# Week 1: Linear Models for Regression 

ML falls under unsupervised (modeling giving training set data and test set data) or supervised (classification). Linear regression is unsupervised learning given training set data that is continuous.
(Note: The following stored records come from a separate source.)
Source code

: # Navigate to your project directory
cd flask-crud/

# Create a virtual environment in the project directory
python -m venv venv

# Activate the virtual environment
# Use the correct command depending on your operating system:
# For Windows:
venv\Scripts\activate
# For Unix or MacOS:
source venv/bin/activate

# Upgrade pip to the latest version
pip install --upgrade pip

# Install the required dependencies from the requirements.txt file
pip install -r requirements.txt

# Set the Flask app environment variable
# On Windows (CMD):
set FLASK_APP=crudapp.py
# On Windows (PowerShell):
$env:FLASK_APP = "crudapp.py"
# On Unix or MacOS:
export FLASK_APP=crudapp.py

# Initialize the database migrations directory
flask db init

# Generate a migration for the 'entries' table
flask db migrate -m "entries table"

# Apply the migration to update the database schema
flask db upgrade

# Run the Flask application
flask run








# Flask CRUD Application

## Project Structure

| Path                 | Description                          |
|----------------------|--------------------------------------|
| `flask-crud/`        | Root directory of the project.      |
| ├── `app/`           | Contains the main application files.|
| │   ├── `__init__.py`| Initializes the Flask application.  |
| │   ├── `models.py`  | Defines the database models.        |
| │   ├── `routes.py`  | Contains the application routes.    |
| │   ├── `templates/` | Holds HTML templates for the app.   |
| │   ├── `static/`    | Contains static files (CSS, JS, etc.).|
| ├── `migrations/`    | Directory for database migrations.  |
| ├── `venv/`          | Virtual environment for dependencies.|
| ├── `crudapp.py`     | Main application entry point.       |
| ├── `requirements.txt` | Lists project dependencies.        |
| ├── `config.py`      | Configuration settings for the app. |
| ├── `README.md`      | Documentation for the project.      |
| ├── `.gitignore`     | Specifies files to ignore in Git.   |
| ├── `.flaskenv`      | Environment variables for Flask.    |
If given discrete data, this falls under classification. 

Given data (training set) $y_{i}$ (response variable), ${\vec x_{i}}$ (which is a column vector of data $x_{i1}$...$x_{ip}$, where p are features or attributes of the independent variable: $y_{i} = f({\vec x_{i}})$ and we want to find an approximation for this f (function). We want to predict y for test set data using calculated f: $y_{j} = f({\vec x_{j}})$. We want to do this because in general $y_{j}$ is something that is expensive to measure otherwise. 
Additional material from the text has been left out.